#### EXERCISE DESCRIPTION
Look for the string "pages" in the data below, and copy each line that holds it.

Saved data entries:
>>>
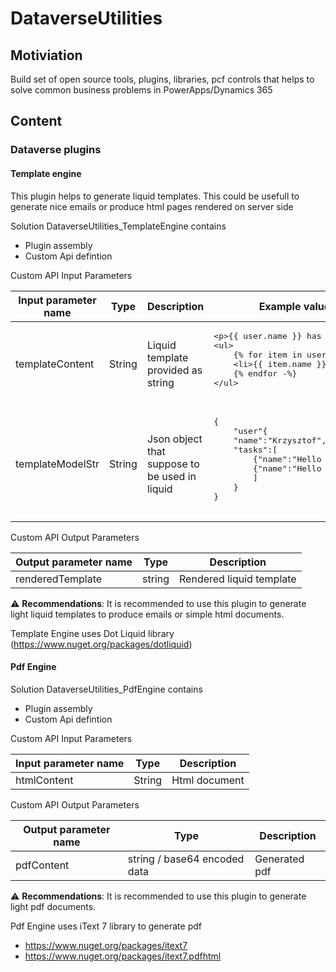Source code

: # DataverseUtilities

## Motiviation
Build set of open source tools, plugins, libraries, pcf controls that helps to solve common business problems in PowerApps/Dynamics 365

## Content

### Dataverse plugins

#### Template engine

This plugin helps to generate liquid templates. This could be usefull to generate nice emails or produce html pages rendered on server side

Solution DataverseUtilities_TemplateEngine contains
- Plugin assembly
- Custom Api defintion

Custom API Input Parameters

<table>
	<thead>
		<th>Input parameter name</th>
		<th>Type</th>
		<th>Description</th>
		<th>Example value</th>
	</thead>
	<tbody>
		<tr>
			<td>templateContent</td>
			<td>String</td>
			<td>Liquid template provided as string</td>
			<td>
				<pre>
&lt;p&gt;{{ user.name }} has to do:&lt;/p&gt;
&lt;ul>
	{% for item in user.tasks -%}
	&lt;li&gt;{{ item.name }}&lt;/li&gt;
	{% endfor -%}
&lt;/ul&gt;
				</pre>
			</td>
		</tr>
		<tr>
			<td>templateModelStr</td>
			<td>String</td>
			<td>Json object that suppose to be used in liquid</td>
			<td>
				<pre>
{
	"user"{
	"name":"Krzysztof",
	"tasks":[
		{"name":"Hello World!"},
		{"name":"Hello World2!"}
		]
	}
}
				</pre>
			</td>
		</tr>
	</tbody>
</table>




Custom API Output Parameters


<table>
	<thead>
		<th>Output parameter name</th>
		<th>Type</th>
		<th>Description</th>
	</thead>
	<tbody>
		<tr>
			<td>renderedTemplate</td>
			<td>string</td>
			<td>Rendered liquid template</td>
		</tr>
	</tbody>
</table>


 :warning: **Recommendations**: It is recommended to use this plugin to generate light liquid templates to produce emails or simple html documents.


 Template Engine uses Dot Liquid library (https://www.nuget.org/packages/dotliquid) 

#### Pdf Engine


Solution DataverseUtilities_PdfEngine contains
- Plugin assembly
- Custom Api defintion


Custom API Input Parameters

<table>
	<thead>
		<th>Input parameter name</th>
		<th>Type</th>
		<th>Description</th>
	</thead>
	<tbody>
		<tr>
			<td>htmlContent</td>
			<td>String</td>
			<td>Html document</td>
		</tr>
	</tbody>
</table>

Custom API Output Parameters


<table>
	<thead>
		<th>Output parameter name</th>
		<th>Type</th>
		<th>Description</th>
	</thead>
	<tbody>
		<tr>
			<td>pdfContent</td>
			<td>string / base64 encoded data</td>
			<td>Generated pdf</td>
		</tr>
	</tbody>
</table>

 :warning: **Recommendations**: It is recommended to use this plugin to generate light pdf documents.


Pdf Engine uses iText 7 library to generate pdf 
- https://www.nuget.org/packages/itext7 
-  https://www.nuget.org/packages/itext7.pdfhtml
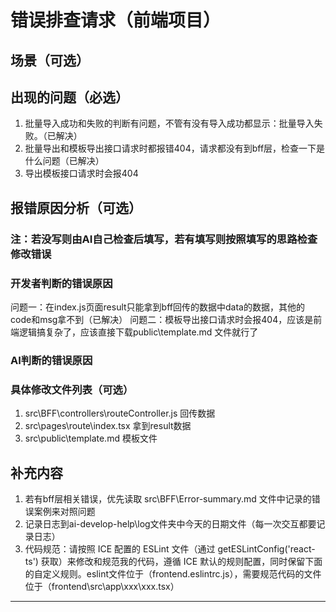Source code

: # 错误排查请求（前端项目）

## 场景（可选）

## 出现的问题（必选）

1. 批量导入成功和失败的判断有问题，不管有没有导入成功都显示：批量导入失败。（已解决）
2. 批量导出和模板导出接口请求时都报错404，请求都没有到bff层，检查一下是什么问题（已解决）
3. 导出模板接口请求时会报404

## 报错原因分析（可选）

### 注：若没写则由AI自己检查后填写，若有填写则按照填写的思路检查修改错误

### 开发者判断的错误原因

问题一：在index.js页面result只能拿到bff回传的数据中data的数据，其他的code和msg拿不到（已解决）
问题二：模板导出接口请求时会报404，应该是前端逻辑搞复杂了，应该直接下载public\template.md 文件就行了

### AI判断的错误原因

### 具体修改文件列表（可选）

1. src\BFF\controllers\routeController.js 回传数据
2. src\pages\route\index.tsx 拿到result数据
3. src\public\template.md 模板文件

## 补充内容

1. 若有bff层相关错误，优先读取 src\BFF\Error-summary.md 文件中记录的错误案例来对照问题
2. 记录日志到ai-develop-help\log文件夹中今天的日期文件（每一次交互都要记录日志）
3. 代码规范：请按照 ICE 配置的 ESLint 文件（通过 getESLintConfig('react-ts') 获取）来修改和规范我的代码，遵循 ICE 默认的规则配置，同时保留下面的自定义规则。eslint文件位于（frontend\.eslintrc.js），需要规范代码的文件位于（frontend\src\app\xxx\xxx.tsx）

---
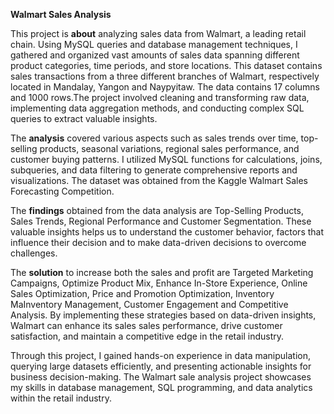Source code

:**Walmart Sales Analysis**

This project is **about** analyzing sales data from Walmart, a leading retail chain. Using MySQL queries and database management techniques, I gathered and organized
vast amounts of sales data spanning different product categories, time periods, and store locations. This dataset contains sales transactions from a three different branches of Walmart,
respectively located in Mandalay, Yangon and Naypyitaw. The data contains 17 columns and 1000 rows.The project involved cleaning and transforming raw data, implementing
data aggregation methods, and conducting complex SQL queries to extract valuable insights.

The **analysis** covered various aspects such as sales trends over time, top-selling products, seasonal variations, regional sales performance, and customer buying patterns.
I utilized MySQL functions for calculations, joins, subqueries, and data filtering to generate comprehensive reports and visualizations.
The dataset was obtained from the Kaggle Walmart Sales Forecasting Competition.

The **findings** obtained from the data analysis are Top-Selling Products, Sales Trends, Regional Performance and Customer Segmentation. These valuable insights helps us to
understand the customer behavior, factors that influence their decision and to make data-driven decisions to overcome challenges.

The **solution** to increase both the sales and profit are Targeted Marketing Campaigns, Optimize Product Mix, Enhance In-Store Experience, Online Sales Optimization, Price and 
Promotion Optimization, Inventory MaInventory Management, Customer Engagement and Competitive Analysis. By implementing these strategies based on data-driven insights, Walmart 
can enhance its sales  sales performance, drive customer satisfaction, and maintain a competitive edge in the retail industry.

Through this project, I gained hands-on experience in data manipulation, querying large datasets efficiently, and presenting actionable insights for business decision-making.
The Walmart sale analysis project showcases my skills in database management, SQL programming, and data analytics within the retail industry.
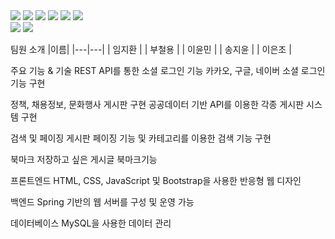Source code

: <div style="margin: ; text-align: left;" "text-align: left;"> <img src="https://img.shields.io/badge/Java-007396?style=for-the-badge&logo=Java&logoColor=white">
          <img src="https://img.shields.io/badge/Javascript-F7DF1E?style=for-the-badge&logo=Javascript&logoColor=white">
          <img src="https://img.shields.io/badge/HTML5-E34F26?style=for-the-badge&logo=HTML5&logoColor=white">
          <img src="https://img.shields.io/badge/CSS3-1572B6?style=for-the-badge&logo=CSS3&logoColor=white">
          <img src="https://img.shields.io/badge/jQuery-0769AD?style=for-the-badge&logo=jQuery&logoColor=white">
          <img src="https://img.shields.io/badge/MySQL-4479A1?style=for-the-badge&logo=MySQL&logoColor=white">
          <br/><img src="https://img.shields.io/badge/Spring-6DB33F?style=for-the-badge&logo=Spring&logoColor=white">
          <img src="https://img.shields.io/badge/Apache Tomcat-F8DC75?style=for-the-badge&logo=Apache Tomcat&logoColor=white">
          </div>

팀원 소개
|이름|
|---|---|
| 임지환 | 
| 부철용 | 
| 이윤민 | 
| 송지윤 | 
| 이은조 | 



주요 기능 & 기술
REST API를 통한 소셜 로그인 기능
카카오, 구글, 네이버 소셜 로그인 기능 구현

정책, 채용정보, 문화행사 게시판 구현
공공데이터 기반 API를 이용한 각종 게시판 시스템 구현

검색 및 페이징
게시판 페이징 기능 및 카테고리를 이용한 검색 기능 구현

북마크
저장하고 싶은 게시글 북마크기능

프론트엔드
HTML, CSS, JavaScript 및 Bootstrap을 사용한 반응형 웹 디자인

백엔드
Spring 기반의 웹 서버를 구성 및 운영 가능

데이터베이스
MySQL을 사용한 데이터 관리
<<<
#### YOUR SOLUTION
This plugin helps to generate liquid templates. This could be usefull to generate nice emails or produce html pages rendered on server side
2. src\pages\route\index.tsx 拿到result数据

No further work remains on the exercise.